§ **EXERCISE DETAILS**: Each line containing the string "float" should be copied out of the entries.

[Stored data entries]
Segment Open
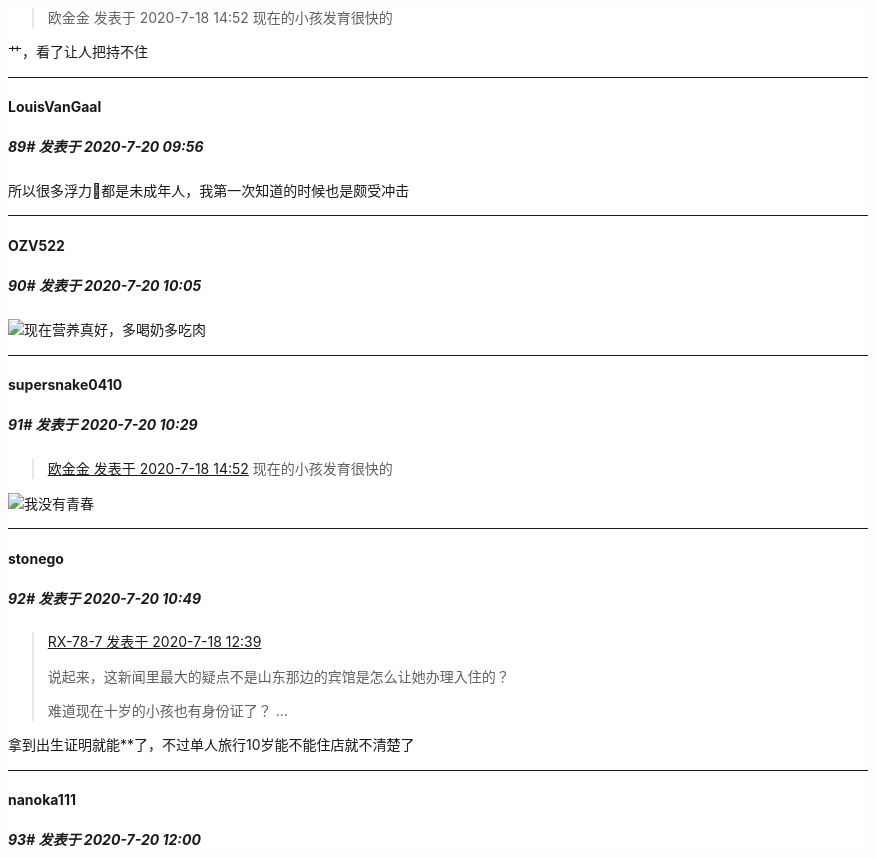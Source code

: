 
<blockquote>欧金金 发表于 2020-7-18 14:52
现在的小孩发育很快的</blockquote>
艹，看了让人把持不住


-----

####  LouisVanGaal  
##### 89#       发表于 2020-7-20 09:56


所以很多浮力🐔都是未成年人，我第一次知道的时候也是颇受冲击


-----

####  OZV522  
##### 90#       发表于 2020-7-20 10:05


<img src="https://static.saraba1st.com/image/smiley/face2017/001.png" referrerpolicy="no-referrer">现在营养真好，多喝奶多吃肉


-----

####  supersnake0410  
##### 91#       发表于 2020-7-20 10:29


<blockquote><a href="httphttps://bbs.saraba1st.com/2b/forum.php?mod=redirect&amp;goto=findpost&amp;pid=48143282&amp;ptid=1947586" target="_blank">欧金金 发表于 2020-7-18 14:52</a>
现在的小孩发育很快的</blockquote>
<img src="https://static.saraba1st.com/image/smiley/face2017/139.png" referrerpolicy="no-referrer">我没有青春


-----

####  stonego  
##### 92#       发表于 2020-7-20 10:49


<blockquote><a href="httphttps://bbs.saraba1st.com/2b/forum.php?mod=redirect&amp;goto=findpost&amp;pid=48142209&amp;ptid=1947586" target="_blank">RX-78-7 发表于 2020-7-18 12:39</a>

说起来，这新闻里最大的疑点不是山东那边的宾馆是怎么让她办理入住的？


难道现在十岁的小孩也有身份证了？ ...</blockquote>
拿到出生证明就能**了，不过单人旅行10岁能不能住店就不清楚了


-----

####  nanoka111  
##### 93#       发表于 2020-7-20 12:00

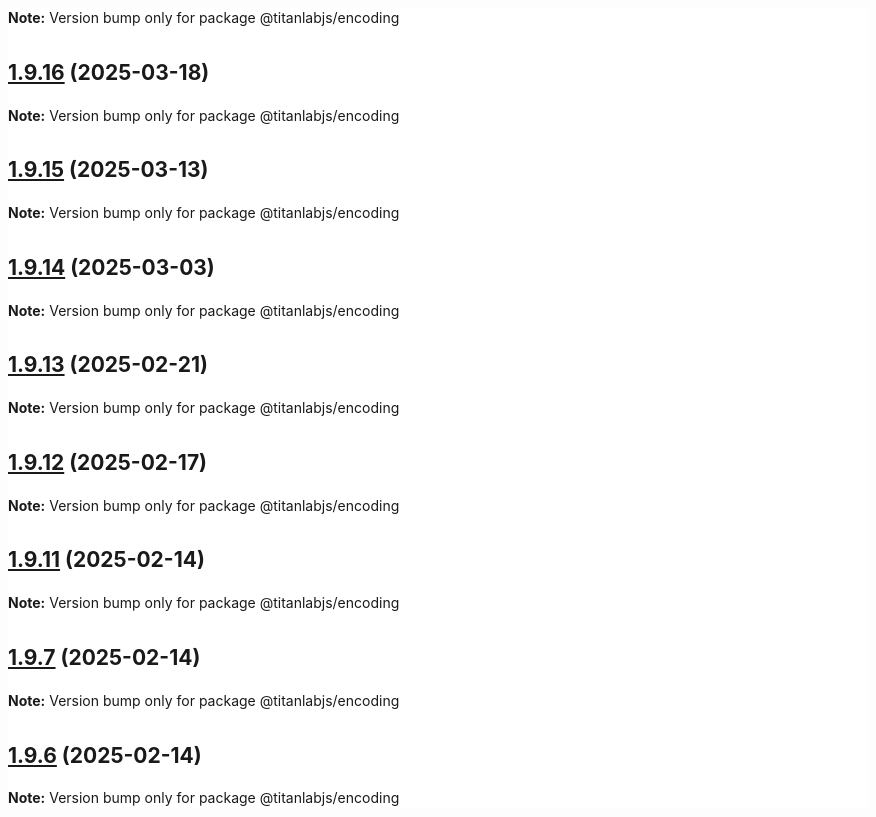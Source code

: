 **Note:** Version bump only for package @titanlabjs/encoding

## [1.9.16](https://github.com/hyperweb-io/titanlabjs/compare/@titanlabjs/encoding@1.9.15...@titanlabjs/encoding@1.9.16) (2025-03-18)

**Note:** Version bump only for package @titanlabjs/encoding

## [1.9.15](https://github.com/hyperweb-io/titanlabjs/compare/@titanlabjs/encoding@1.9.14...@titanlabjs/encoding@1.9.15) (2025-03-13)

**Note:** Version bump only for package @titanlabjs/encoding

## [1.9.14](https://github.com/hyperweb-io/titanlabjs/compare/@titanlabjs/encoding@1.9.13...@titanlabjs/encoding@1.9.14) (2025-03-03)

**Note:** Version bump only for package @titanlabjs/encoding

## [1.9.13](https://github.com/hyperweb-io/titanlabjs/compare/@titanlabjs/encoding@1.9.12...@titanlabjs/encoding@1.9.13) (2025-02-21)

**Note:** Version bump only for package @titanlabjs/encoding

## [1.9.12](https://github.com/hyperweb-io/titanlabjs/compare/@titanlabjs/encoding@1.9.11...@titanlabjs/encoding@1.9.12) (2025-02-17)

**Note:** Version bump only for package @titanlabjs/encoding

## [1.9.11](https://github.com/hyperweb-io/titanlabjs/compare/@titanlabjs/encoding@1.9.7...@titanlabjs/encoding@1.9.11) (2025-02-14)

**Note:** Version bump only for package @titanlabjs/encoding

## [1.9.7](https://github.com/hyperweb-io/titanlabjs/compare/@titanlabjs/encoding@1.9.6...@titanlabjs/encoding@1.9.7) (2025-02-14)

**Note:** Version bump only for package @titanlabjs/encoding

## [1.9.6](https://github.com/hyperweb-io/titanlabjs/compare/@titanlabjs/encoding@1.9.5...@titanlabjs/encoding@1.9.6) (2025-02-14)

**Note:** Version bump only for package @titanlabjs/encoding
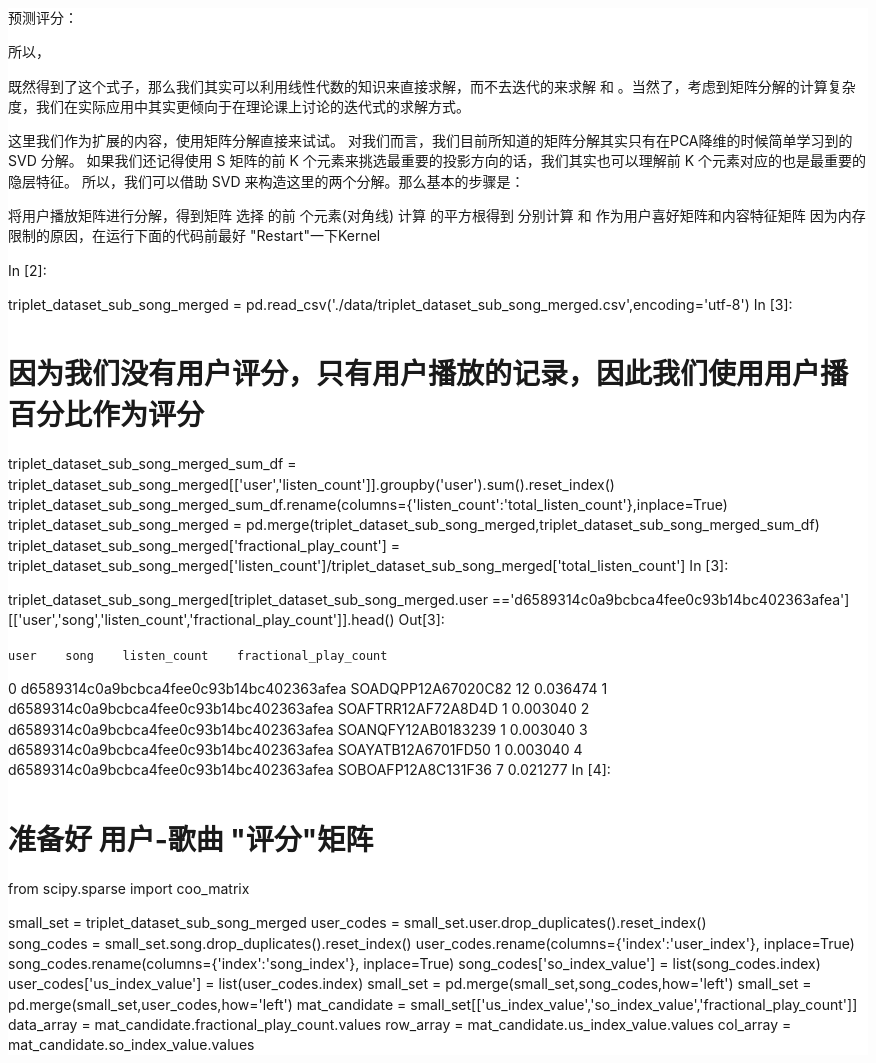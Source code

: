 
预测评分：



所以，

既然得到了这个式子，那么我们其实可以利用线性代数的知识来直接求解，而不去迭代的来求解  和 。当然了，考虑到矩阵分解的计算复杂度，我们在实际应用中其实更倾向于在理论课上讨论的迭代式的求解方式。

这里我们作为扩展的内容，使用矩阵分解直接来试试。 对我们而言，我们目前所知道的矩阵分解其实只有在PCA降维的时候简单学习到的 SVD 分解。
如果我们还记得使用 S 矩阵的前 K 个元素来挑选最重要的投影方向的话，我们其实也可以理解前 K 个元素对应的也是最重要的隐层特征。
所以，我们可以借助 SVD 来构造这里的两个分解。那么基本的步骤是：

将用户播放矩阵进行分解，得到矩阵
选择  的前  个元素(对角线)
计算  的平方根得到 
分别计算  和  作为用户喜好矩阵和内容特征矩阵
因为内存限制的原因，在运行下面的代码前最好 "Restart"一下Kernel

In [2]:

triplet_dataset_sub_song_merged = pd.read_csv('./data/triplet_dataset_sub_song_merged.csv',encoding='utf-8')
In [3]:

# 因为我们没有用户评分，只有用户播放的记录，因此我们使用用户播百分比作为评分
triplet_dataset_sub_song_merged_sum_df = triplet_dataset_sub_song_merged[['user','listen_count']].groupby('user').sum().reset_index()
triplet_dataset_sub_song_merged_sum_df.rename(columns={'listen_count':'total_listen_count'},inplace=True)
triplet_dataset_sub_song_merged = pd.merge(triplet_dataset_sub_song_merged,triplet_dataset_sub_song_merged_sum_df)
triplet_dataset_sub_song_merged['fractional_play_count'] = triplet_dataset_sub_song_merged['listen_count']/triplet_dataset_sub_song_merged['total_listen_count']
In [3]:

triplet_dataset_sub_song_merged[triplet_dataset_sub_song_merged.user =='d6589314c0a9bcbca4fee0c93b14bc402363afea'][['user','song','listen_count','fractional_play_count']].head()
Out[3]:

 	user	song	listen_count	fractional_play_count
0	d6589314c0a9bcbca4fee0c93b14bc402363afea	SOADQPP12A67020C82	12	0.036474
1	d6589314c0a9bcbca4fee0c93b14bc402363afea	SOAFTRR12AF72A8D4D	1	0.003040
2	d6589314c0a9bcbca4fee0c93b14bc402363afea	SOANQFY12AB0183239	1	0.003040
3	d6589314c0a9bcbca4fee0c93b14bc402363afea	SOAYATB12A6701FD50	1	0.003040
4	d6589314c0a9bcbca4fee0c93b14bc402363afea	SOBOAFP12A8C131F36	7	0.021277
In [4]:

# 准备好 用户-歌曲 "评分"矩阵
from scipy.sparse import coo_matrix

small_set = triplet_dataset_sub_song_merged
user_codes = small_set.user.drop_duplicates().reset_index()  
song_codes = small_set.song.drop_duplicates().reset_index()
user_codes.rename(columns={'index':'user_index'}, inplace=True)
song_codes.rename(columns={'index':'song_index'}, inplace=True)
song_codes['so_index_value'] = list(song_codes.index)
user_codes['us_index_value'] = list(user_codes.index)
small_set = pd.merge(small_set,song_codes,how='left')
small_set = pd.merge(small_set,user_codes,how='left')
mat_candidate = small_set[['us_index_value','so_index_value','fractional_play_count']]
data_array = mat_candidate.fractional_play_count.values
row_array = mat_candidate.us_index_value.values
col_array = mat_candidate.so_index_value.values
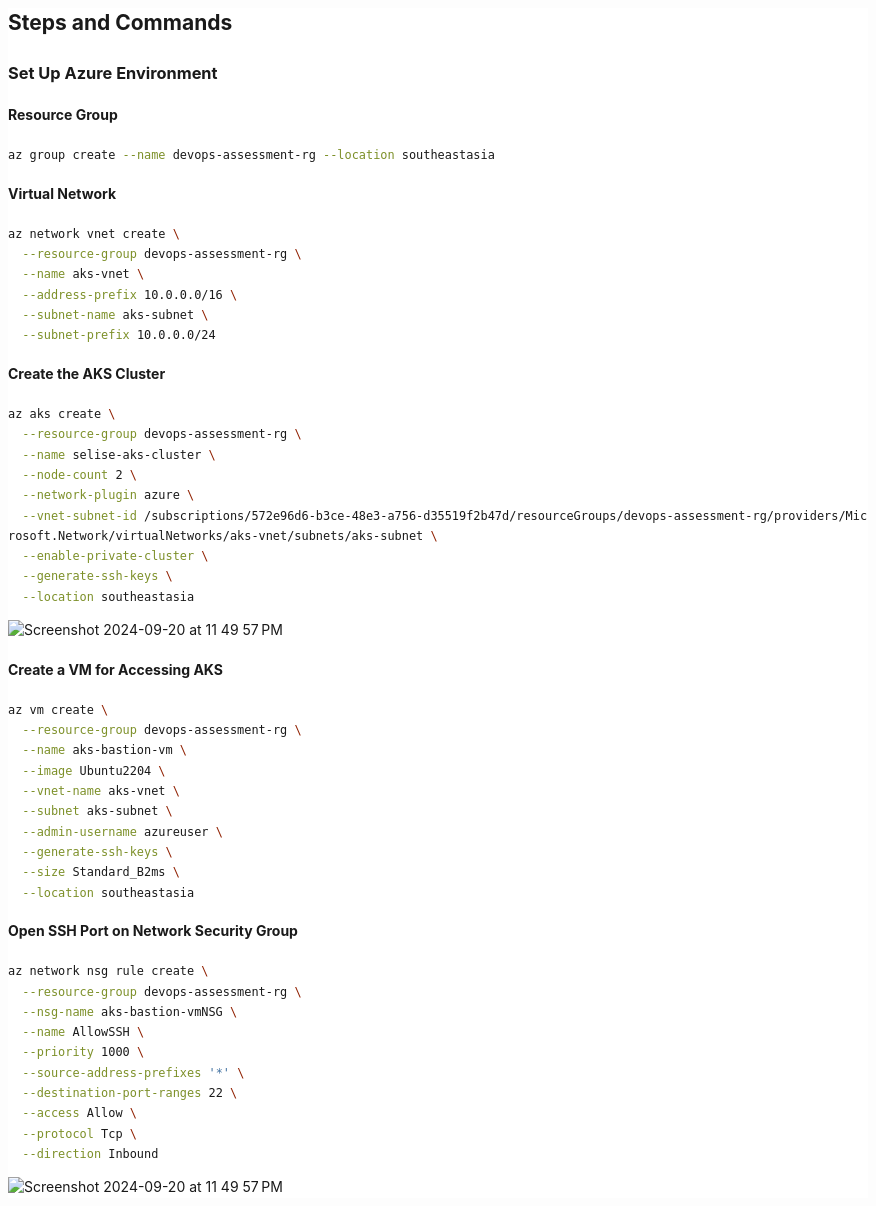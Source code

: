 ## Steps and Commands

### Set Up Azure Environment

#### Resource Group
```bash
az group create --name devops-assessment-rg --location southeastasia
```

#### Virtual Network
```bash
az network vnet create \
  --resource-group devops-assessment-rg \
  --name aks-vnet \
  --address-prefix 10.0.0.0/16 \
  --subnet-name aks-subnet \
  --subnet-prefix 10.0.0.0/24
```

#### Create the AKS Cluster
```bash
az aks create \
  --resource-group devops-assessment-rg \
  --name selise-aks-cluster \
  --node-count 2 \
  --network-plugin azure \
  --vnet-subnet-id /subscriptions/572e96d6-b3ce-48e3-a756-d35519f2b47d/resourceGroups/devops-assessment-rg/providers/Microsoft.Network/virtualNetworks/aks-vnet/subnets/aks-subnet \
  --enable-private-cluster \
  --generate-ssh-keys \
  --location southeastasia
```

<img width="795" alt="Screenshot 2024-09-20 at 11 49 57 PM" src="https://github.com/user-attachments/assets/cf86971f-b21a-41aa-8edf-6036954c3f8c">

#### Create a VM for Accessing AKS
```bash
az vm create \
  --resource-group devops-assessment-rg \
  --name aks-bastion-vm \
  --image Ubuntu2204 \
  --vnet-name aks-vnet \
  --subnet aks-subnet \
  --admin-username azureuser \
  --generate-ssh-keys \
  --size Standard_B2ms \
  --location southeastasia
```

#### Open SSH Port on Network Security Group 
```bash
az network nsg rule create \
  --resource-group devops-assessment-rg \
  --nsg-name aks-bastion-vmNSG \
  --name AllowSSH \
  --priority 1000 \
  --source-address-prefixes '*' \
  --destination-port-ranges 22 \
  --access Allow \
  --protocol Tcp \
  --direction Inbound
```
<img width="795" alt="Screenshot 2024-09-20 at 11 49 57 PM" src="https://github.com/user-attachments/assets/f7b2c819-bad3-4e63-b270-67a71d292bd4">
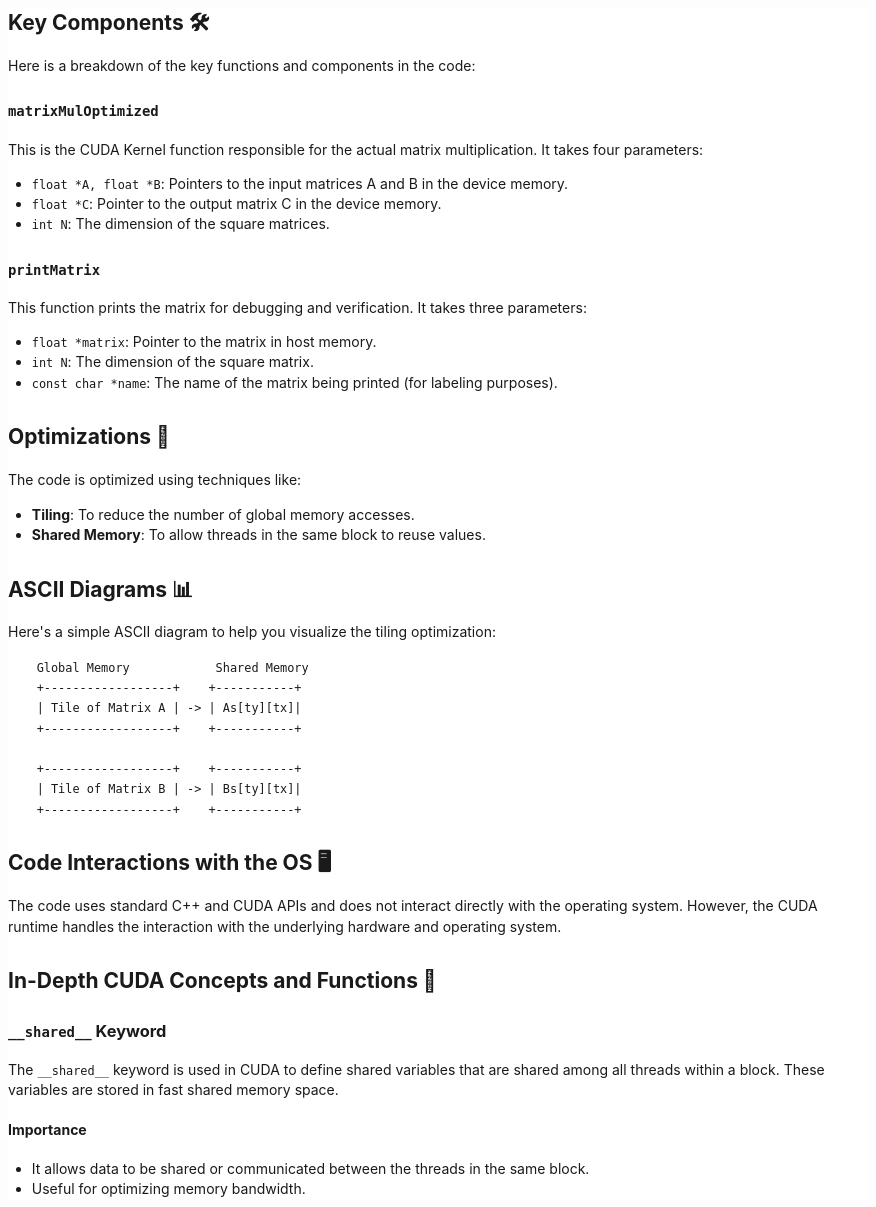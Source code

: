 ## Key Components 🛠️
Here is a breakdown of the key functions and components in the code:

### `matrixMulOptimized`
This is the CUDA Kernel function responsible for the actual matrix multiplication. It takes four parameters:
- `float *A, float *B`: Pointers to the input matrices A and B in the device memory.
- `float *C`: Pointer to the output matrix C in the device memory.
- `int N`: The dimension of the square matrices.

### `printMatrix`
This function prints the matrix for debugging and verification. It takes three parameters:
- `float *matrix`: Pointer to the matrix in host memory.
- `int N`: The dimension of the square matrix.
- `const char *name`: The name of the matrix being printed (for labeling purposes).

## Optimizations 🚀
The code is optimized using techniques like:
- **Tiling**: To reduce the number of global memory accesses.
- **Shared Memory**: To allow threads in the same block to reuse values.

## ASCII Diagrams 📊
Here's a simple ASCII diagram to help you visualize the tiling optimization:

```
    Global Memory            Shared Memory
    +------------------+    +-----------+
    | Tile of Matrix A | -> | As[ty][tx]|
    +------------------+    +-----------+
    
    +------------------+    +-----------+
    | Tile of Matrix B | -> | Bs[ty][tx]|
    +------------------+    +-----------+
```

## Code Interactions with the OS 🖥️
The code uses standard C++ and CUDA APIs and does not interact directly with the operating system. However, the CUDA runtime handles the interaction with the underlying hardware and operating system.



## In-Depth CUDA Concepts and Functions 🤖

### `__shared__` Keyword
The `__shared__` keyword is used in CUDA to define shared variables that are shared among all threads within a block. These variables are stored in fast shared memory space.

#### Importance
- It allows data to be shared or communicated between the threads in the same block.
- Useful for optimizing memory bandwidth.
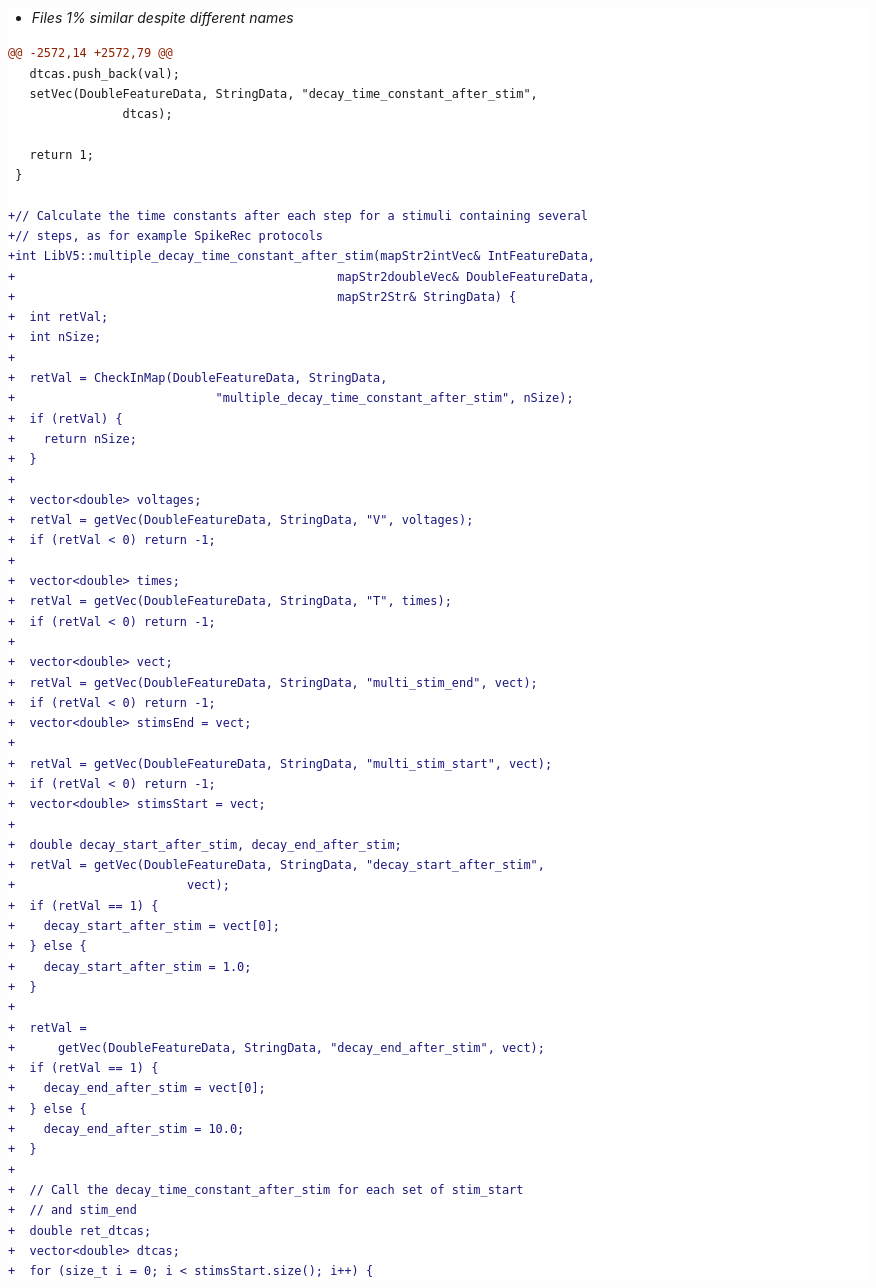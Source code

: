  * *Files 1% similar despite different names*

```diff
@@ -2572,14 +2572,79 @@
   dtcas.push_back(val);
   setVec(DoubleFeatureData, StringData, "decay_time_constant_after_stim",
                dtcas);
 
   return 1;
 }
 
+// Calculate the time constants after each step for a stimuli containing several
+// steps, as for example SpikeRec protocols
+int LibV5::multiple_decay_time_constant_after_stim(mapStr2intVec& IntFeatureData,
+                                             mapStr2doubleVec& DoubleFeatureData,
+                                             mapStr2Str& StringData) {
+  int retVal;
+  int nSize;
+
+  retVal = CheckInMap(DoubleFeatureData, StringData,
+                            "multiple_decay_time_constant_after_stim", nSize);
+  if (retVal) {
+    return nSize;
+  }
+
+  vector<double> voltages;
+  retVal = getVec(DoubleFeatureData, StringData, "V", voltages);
+  if (retVal < 0) return -1;
+
+  vector<double> times;
+  retVal = getVec(DoubleFeatureData, StringData, "T", times);
+  if (retVal < 0) return -1;
+
+  vector<double> vect;
+  retVal = getVec(DoubleFeatureData, StringData, "multi_stim_end", vect);
+  if (retVal < 0) return -1;
+  vector<double> stimsEnd = vect;
+
+  retVal = getVec(DoubleFeatureData, StringData, "multi_stim_start", vect);
+  if (retVal < 0) return -1;
+  vector<double> stimsStart = vect;
+
+  double decay_start_after_stim, decay_end_after_stim;
+  retVal = getVec(DoubleFeatureData, StringData, "decay_start_after_stim",
+                        vect);
+  if (retVal == 1) {
+    decay_start_after_stim = vect[0];
+  } else {
+    decay_start_after_stim = 1.0;
+  }
+
+  retVal =
+      getVec(DoubleFeatureData, StringData, "decay_end_after_stim", vect);
+  if (retVal == 1) {
+    decay_end_after_stim = vect[0];
+  } else {
+    decay_end_after_stim = 10.0;
+  }
+
+  // Call the decay_time_constant_after_stim for each set of stim_start
+  // and stim_end
+  double ret_dtcas;
+  vector<double> dtcas;
+  for (size_t i = 0; i < stimsStart.size(); i++) {
```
Segment Closed
§ **WRITTEN RESPONSE**:
- `float *A, float *B`: Pointers to the input matrices A and B in the device memory.
- `float *C`: Pointer to the output matrix C in the device memory.
- `float *matrix`: Pointer to the matrix in host memory.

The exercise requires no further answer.